WFMAD Day Thirteen

Indulge in your worst writing nightmare, the biggest fears that interfere with your work. Write it all down, all of the bad things that you fear could happen to you if you write your story. Then set the piece of paper on fire, dump the ashes into the toilet and flush.

OK OK. I am going to FIGURATIVELY set paper on fire because I have a fear of fire and so I won’t be playing with setting THINGS (other than incense sticks, candles, or sage) on fire OK?

So, here are all the bad things that I feel could happen to me if I write my story.

Huh, as I start to write this, I am realizing that a lot of things I feared have already come to play. I’ve been rejected by agents. I’ve had a manuscript shopped and rejected by every publisher in New York. I wrote another novel, only to have that one rejected by my agent. I’ve had novels workshopped and shit on in front of entire rooms of people.

And I survived.

So, let’s go beyond that. What if I finally get published, and the work doesn’t even get picked up by bookstores? It just languishes in the back rooms of warehouses? It doesn’t go beyond a first printing.

What if I get published, it becomes a NYT Best-seller, and then it gets totally shit on by reviewers?

What if I get published, it becomes a NYT Best-seller, and then it gets totally shit on by everyone?

What if I get published, and I get mega famous, like Stephenie Meyer famous, and my book becomes something to be ridiculed, something that people have to be ashamed that they like?

What if I get published, and I get wildly successful, like JK Rowling successful, and I can’t handle it?

Yeah, I know I am thinking REALLY BIG here. I mean, pipe dream big. And look at the fears. They’re dumb. Why should I care if I’m getting shit on by reviewers–not everyone is going to like my work. And that’s something I have to keep pounding into my head. If my story moves one person, ONE PERSON, that should be enough right? Because I can’t lie and say I’m writing just for myself. Because I’m not. I’m writing because I want people to enjoy and love my stories.

I really worry that I just don’t have it anymore. But then I’ll re-read a blog entry or something and think “Wow, that’s really nice. Maybe I *am* still a writer.”

My fears are all over the place.

But I think my main fear is “What if this is all a waste of time?”

Because that’s what writing is. It’s a gamble. It’s a gamble every single step of the way, and if I’m not doing it simply because I love it and because I have stories that need to be told? Then I’m not a real writer.

If I’m doing it because I hope to be the next blockbuster millionaire? I’m not a real writer.

I have to get back into loving writing for the sake of writing, and if publication and beyond is part of that path, then embrace it! It’ll be a bonus, right?

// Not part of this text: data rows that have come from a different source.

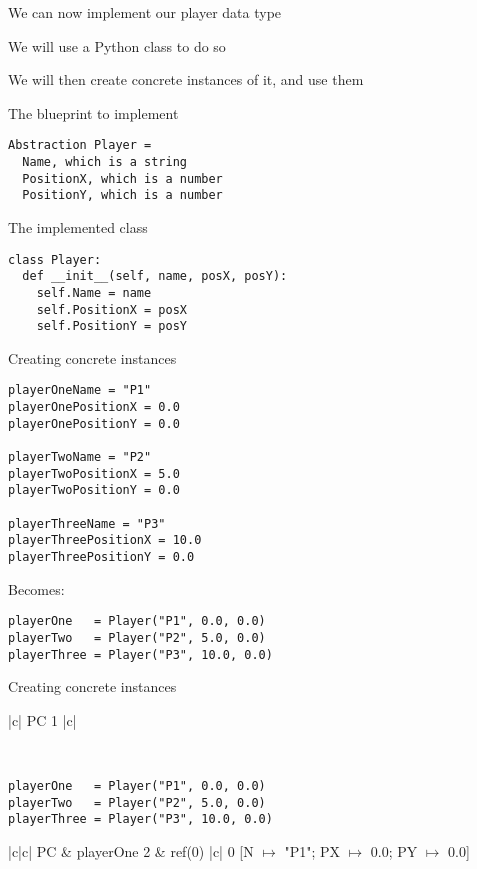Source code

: \documentclass{beamer}
\begin{document}
\begin{slide}{
\item We can now implement our player data type
\item We will use a Python class to do so
\item We will then create concrete instances of it, and use them
}\end{slide}

\begin{frame}[fragile]{The blueprint to implement}
\begin{lstlisting}
Abstraction Player =
  Name, which is a string
  PositionX, which is a number
  PositionY, which is a number
\end{lstlisting}
\end{frame}

\begin{frame}[fragile]{The implemented class}
\begin{lstlisting}
class Player:
  def __init__(self, name, posX, posY):
    self.Name = name
    self.PositionX = posX
    self.PositionY = posY
\end{lstlisting}
\end{frame}

\begin{frame}[fragile]{Creating concrete instances}
\begin{lstlisting}
playerOneName = "P1"
playerOnePositionX = 0.0
playerOnePositionY = 0.0

playerTwoName = "P2"
playerTwoPositionX = 5.0
playerTwoPositionY = 0.0

playerThreeName = "P3"
playerThreePositionX = 10.0
playerThreePositionY = 0.0
\end{lstlisting}

Becomes:

\begin{lstlisting}
playerOne   = Player("P1", 0.0, 0.0)
playerTwo   = Player("P2", 5.0, 0.0)
playerThree = Player("P3", 10.0, 0.0)
\end{lstlisting}
\end{frame}



\begin{frame}[fragile]{Creating concrete instances}
\begin{memorytable}
{|c|}
{PC}
{1}
{|c|}
{}
{}
\end{memorytable}

\ \\

\begin{lstlisting}
playerOne   = Player("P1", 0.0, 0.0)
playerTwo   = Player("P2", 5.0, 0.0)
playerThree = Player("P3", 10.0, 0.0)
\end{lstlisting}

\pause

\begin{memorytable}
{|c|c|}
{PC & playerOne}
{2 & ref(0)}
{|c|}
{0}
{[N $\mapsto$ "P1"; PX $\mapsto$ 0.0; PY $\mapsto$ 0.0]}
\end{memorytable}
\end{frame}
\end{document}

I’m still trying to find my dharma, and seeing if writing is part of it. It is something that keeps coming up in my life so I think it might be. Now I just need to figure out the means to get there.

WFMAD Days Eleven & Twelve

Once again, I find myself needing to combine two days into one. Yesterday, I really had no time. I was in jury duty, but instead of sending me to the courthouse downtown that’s three train stops away, I was sent to the courthouse in a suburb that’s about 40 miles away. I had to get to it in rush hour traffic. It took me 90 minutes to get there. When I got there, I was expecting some time to write while I was in the assembly room–but we were all immediately sent to the courtroom, and then I got selected for a jury.

After the trial, Adam and I stayed out in the burbs to avoid rush hour traffic going the other way, and I didn’t get home until after 10pm. Straight to bed with me!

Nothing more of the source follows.